Here's the code that starts the filtered scan:

    List<ScanFilter> filters = new List<ScanFilter>();
    filters.Add(new ScanFilter.Builder()
        .SetServiceUuid(new ParcelUuid(UUID.FromString(BluetoothConstants.MY_SERVICE_UUID)))
        .Build()
    );

    ScannerCallback callback = new ScannerCallback(); // inherits from ScanCallback

    BluetoothLeScanner scanner = BluetoothAdapter.DefaultAdapter.BluetoothLeScanner;

    scanner.StartScan(filters, new ScanSettings.Builder().Build(), callback);

                                                          

I'm grateful for any advice that might help.

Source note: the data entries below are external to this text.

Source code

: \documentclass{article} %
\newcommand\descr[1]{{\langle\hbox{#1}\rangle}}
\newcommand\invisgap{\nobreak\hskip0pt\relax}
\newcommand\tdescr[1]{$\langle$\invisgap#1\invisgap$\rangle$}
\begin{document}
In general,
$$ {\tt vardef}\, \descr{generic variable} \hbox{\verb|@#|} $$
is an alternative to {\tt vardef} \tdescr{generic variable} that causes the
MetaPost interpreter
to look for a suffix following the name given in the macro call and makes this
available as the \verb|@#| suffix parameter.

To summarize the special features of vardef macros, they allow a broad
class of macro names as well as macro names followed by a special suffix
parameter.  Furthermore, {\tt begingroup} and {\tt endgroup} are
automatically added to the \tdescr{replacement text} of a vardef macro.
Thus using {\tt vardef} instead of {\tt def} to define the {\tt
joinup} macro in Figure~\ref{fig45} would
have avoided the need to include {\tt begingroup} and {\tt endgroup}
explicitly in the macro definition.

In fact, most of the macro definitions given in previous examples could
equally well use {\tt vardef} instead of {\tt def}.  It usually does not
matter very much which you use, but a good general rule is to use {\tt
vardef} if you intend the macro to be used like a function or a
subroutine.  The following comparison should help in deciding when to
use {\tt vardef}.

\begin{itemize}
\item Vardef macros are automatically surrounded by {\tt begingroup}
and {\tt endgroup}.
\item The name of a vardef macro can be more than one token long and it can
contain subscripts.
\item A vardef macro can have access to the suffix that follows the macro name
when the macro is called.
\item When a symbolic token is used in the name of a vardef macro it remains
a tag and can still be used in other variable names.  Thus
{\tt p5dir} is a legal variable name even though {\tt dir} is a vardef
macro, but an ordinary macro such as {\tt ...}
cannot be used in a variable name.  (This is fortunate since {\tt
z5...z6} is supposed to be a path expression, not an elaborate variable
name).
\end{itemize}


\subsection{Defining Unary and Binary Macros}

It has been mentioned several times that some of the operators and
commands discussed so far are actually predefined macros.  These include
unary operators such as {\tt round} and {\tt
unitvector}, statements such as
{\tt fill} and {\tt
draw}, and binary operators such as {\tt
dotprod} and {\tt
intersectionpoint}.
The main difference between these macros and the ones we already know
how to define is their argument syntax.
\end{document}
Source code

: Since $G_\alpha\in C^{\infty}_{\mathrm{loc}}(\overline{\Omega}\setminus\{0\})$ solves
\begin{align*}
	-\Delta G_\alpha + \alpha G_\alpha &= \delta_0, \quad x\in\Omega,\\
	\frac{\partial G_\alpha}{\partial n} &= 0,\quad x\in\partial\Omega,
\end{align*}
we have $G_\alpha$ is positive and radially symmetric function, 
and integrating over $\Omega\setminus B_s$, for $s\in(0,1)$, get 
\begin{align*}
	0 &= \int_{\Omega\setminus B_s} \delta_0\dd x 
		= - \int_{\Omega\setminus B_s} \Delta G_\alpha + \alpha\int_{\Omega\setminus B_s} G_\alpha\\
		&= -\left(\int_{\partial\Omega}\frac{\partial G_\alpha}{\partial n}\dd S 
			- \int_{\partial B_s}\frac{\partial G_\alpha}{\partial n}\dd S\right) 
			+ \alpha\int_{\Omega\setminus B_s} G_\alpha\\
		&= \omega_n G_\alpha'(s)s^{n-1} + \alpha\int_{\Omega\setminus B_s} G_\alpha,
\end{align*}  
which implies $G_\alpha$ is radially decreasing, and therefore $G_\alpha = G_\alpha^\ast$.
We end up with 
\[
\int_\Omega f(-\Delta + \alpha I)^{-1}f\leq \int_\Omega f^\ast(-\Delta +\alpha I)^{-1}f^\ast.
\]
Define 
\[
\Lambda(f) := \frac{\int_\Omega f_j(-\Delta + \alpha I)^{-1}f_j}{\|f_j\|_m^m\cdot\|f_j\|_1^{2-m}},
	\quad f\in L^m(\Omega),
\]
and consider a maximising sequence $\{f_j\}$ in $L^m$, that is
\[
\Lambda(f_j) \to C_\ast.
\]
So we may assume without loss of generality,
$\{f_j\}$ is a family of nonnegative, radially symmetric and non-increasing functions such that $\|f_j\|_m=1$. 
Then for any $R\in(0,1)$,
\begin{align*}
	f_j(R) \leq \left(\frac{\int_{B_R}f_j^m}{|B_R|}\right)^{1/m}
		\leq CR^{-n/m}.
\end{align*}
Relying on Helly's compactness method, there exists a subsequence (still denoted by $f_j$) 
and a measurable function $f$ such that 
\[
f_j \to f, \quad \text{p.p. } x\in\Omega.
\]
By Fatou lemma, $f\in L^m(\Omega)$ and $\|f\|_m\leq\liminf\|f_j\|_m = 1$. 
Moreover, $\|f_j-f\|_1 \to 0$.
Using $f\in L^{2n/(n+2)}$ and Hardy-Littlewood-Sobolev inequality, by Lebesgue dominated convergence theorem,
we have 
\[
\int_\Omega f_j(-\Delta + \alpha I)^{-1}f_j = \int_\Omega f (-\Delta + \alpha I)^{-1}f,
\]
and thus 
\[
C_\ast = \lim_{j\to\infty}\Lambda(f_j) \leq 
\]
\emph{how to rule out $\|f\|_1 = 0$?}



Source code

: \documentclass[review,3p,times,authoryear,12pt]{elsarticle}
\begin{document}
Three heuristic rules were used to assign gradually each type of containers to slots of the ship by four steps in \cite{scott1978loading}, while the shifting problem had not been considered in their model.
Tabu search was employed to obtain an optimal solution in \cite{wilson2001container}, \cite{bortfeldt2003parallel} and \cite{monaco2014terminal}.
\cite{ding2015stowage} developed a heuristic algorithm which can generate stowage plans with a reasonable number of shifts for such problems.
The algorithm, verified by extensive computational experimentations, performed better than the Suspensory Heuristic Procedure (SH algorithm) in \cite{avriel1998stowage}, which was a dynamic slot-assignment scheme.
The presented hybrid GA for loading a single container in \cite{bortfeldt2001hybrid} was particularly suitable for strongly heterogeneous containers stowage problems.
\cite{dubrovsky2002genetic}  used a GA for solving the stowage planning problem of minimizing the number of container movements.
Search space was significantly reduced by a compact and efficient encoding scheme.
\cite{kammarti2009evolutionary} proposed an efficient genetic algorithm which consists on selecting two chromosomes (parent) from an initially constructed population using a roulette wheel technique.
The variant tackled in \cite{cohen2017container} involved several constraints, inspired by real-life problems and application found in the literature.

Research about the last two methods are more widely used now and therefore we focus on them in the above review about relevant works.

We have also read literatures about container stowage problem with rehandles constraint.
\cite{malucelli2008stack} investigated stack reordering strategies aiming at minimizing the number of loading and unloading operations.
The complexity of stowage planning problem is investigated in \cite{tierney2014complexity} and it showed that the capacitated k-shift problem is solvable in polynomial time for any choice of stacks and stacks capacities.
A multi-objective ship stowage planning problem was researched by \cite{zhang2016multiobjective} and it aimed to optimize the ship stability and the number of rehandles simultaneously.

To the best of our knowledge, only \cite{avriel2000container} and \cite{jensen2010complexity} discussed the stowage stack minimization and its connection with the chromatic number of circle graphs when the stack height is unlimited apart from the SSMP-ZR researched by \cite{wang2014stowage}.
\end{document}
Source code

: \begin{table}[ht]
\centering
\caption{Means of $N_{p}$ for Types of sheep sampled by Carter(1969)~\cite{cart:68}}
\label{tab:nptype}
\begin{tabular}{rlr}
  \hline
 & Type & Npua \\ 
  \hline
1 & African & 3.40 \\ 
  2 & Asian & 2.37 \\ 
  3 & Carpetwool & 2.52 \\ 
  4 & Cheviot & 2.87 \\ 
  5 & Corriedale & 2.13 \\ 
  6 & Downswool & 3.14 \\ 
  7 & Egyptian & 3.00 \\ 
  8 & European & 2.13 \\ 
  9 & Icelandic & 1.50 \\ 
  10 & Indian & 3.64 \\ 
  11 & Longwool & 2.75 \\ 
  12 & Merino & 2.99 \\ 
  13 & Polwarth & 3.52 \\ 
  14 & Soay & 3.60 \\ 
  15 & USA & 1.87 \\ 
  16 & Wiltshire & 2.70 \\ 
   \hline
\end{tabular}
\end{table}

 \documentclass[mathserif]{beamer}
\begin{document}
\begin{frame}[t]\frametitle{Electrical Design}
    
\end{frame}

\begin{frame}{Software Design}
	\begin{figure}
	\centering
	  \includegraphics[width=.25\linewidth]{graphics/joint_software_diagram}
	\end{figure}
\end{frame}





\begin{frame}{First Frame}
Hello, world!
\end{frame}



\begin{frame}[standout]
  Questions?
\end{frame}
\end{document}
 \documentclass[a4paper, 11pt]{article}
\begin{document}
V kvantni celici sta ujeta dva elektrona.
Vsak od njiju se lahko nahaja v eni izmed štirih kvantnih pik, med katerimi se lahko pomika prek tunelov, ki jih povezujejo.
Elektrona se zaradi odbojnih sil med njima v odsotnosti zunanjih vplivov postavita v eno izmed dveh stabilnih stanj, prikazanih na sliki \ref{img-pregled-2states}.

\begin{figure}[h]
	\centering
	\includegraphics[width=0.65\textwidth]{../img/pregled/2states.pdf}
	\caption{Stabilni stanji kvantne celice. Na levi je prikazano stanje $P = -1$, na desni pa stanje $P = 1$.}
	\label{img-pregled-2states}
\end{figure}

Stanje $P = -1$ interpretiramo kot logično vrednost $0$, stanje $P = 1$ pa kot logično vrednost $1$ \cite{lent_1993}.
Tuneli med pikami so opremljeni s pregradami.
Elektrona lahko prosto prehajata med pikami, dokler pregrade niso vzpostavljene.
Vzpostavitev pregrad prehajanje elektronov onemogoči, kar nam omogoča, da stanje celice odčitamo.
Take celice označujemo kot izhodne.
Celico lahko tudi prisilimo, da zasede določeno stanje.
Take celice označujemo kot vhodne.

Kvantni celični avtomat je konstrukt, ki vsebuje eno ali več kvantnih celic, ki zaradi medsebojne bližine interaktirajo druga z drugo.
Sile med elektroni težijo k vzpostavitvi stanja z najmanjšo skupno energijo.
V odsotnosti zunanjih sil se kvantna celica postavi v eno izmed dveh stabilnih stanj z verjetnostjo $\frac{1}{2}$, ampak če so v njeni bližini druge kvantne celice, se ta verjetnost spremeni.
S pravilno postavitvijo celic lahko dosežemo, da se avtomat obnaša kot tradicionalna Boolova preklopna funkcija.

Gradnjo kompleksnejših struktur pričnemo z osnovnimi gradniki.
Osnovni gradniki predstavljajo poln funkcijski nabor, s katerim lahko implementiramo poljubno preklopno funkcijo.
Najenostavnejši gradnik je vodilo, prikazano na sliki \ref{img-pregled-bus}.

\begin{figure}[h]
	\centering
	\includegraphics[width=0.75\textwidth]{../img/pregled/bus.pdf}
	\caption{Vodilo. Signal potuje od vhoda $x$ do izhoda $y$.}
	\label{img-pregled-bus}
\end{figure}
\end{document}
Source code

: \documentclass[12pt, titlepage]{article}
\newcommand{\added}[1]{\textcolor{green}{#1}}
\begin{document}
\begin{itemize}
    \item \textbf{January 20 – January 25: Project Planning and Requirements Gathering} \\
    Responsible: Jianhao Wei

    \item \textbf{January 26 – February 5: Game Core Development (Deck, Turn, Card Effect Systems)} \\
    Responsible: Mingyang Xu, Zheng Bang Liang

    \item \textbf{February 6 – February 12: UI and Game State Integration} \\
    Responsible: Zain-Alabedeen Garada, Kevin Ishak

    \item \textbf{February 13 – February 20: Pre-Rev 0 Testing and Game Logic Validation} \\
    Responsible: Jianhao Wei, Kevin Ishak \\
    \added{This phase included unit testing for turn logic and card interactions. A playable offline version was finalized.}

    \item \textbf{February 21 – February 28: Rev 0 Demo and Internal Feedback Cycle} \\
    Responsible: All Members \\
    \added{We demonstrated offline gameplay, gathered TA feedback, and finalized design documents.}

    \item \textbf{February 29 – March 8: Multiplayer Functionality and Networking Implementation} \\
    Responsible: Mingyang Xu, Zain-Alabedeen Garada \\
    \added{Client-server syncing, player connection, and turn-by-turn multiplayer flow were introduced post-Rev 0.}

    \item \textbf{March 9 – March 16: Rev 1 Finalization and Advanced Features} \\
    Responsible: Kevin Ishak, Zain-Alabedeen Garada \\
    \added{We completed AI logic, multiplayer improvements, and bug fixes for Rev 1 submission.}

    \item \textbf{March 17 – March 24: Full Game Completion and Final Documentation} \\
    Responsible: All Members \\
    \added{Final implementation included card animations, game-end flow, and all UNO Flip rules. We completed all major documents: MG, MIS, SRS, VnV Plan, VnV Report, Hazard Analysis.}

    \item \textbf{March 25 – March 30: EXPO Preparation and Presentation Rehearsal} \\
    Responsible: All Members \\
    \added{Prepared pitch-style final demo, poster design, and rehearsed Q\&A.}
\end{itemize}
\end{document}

EDIT: The device I'm connecting to is also a (very simple) test app that I created myself, rather than a standard peripheral like a heart rate monitor or headphones. Is it likely that matters?

Upvotes: 1

Views: 370

Answers (1)

Thom
Thom

Reputation: 15072

For me it was the UUID. I don't understand these things, but I tried connecting with one in an example 00001101-0000-1000-8000-00805F9B34FB. This was connecting to an HC-05 based module on my Arduino and it is working.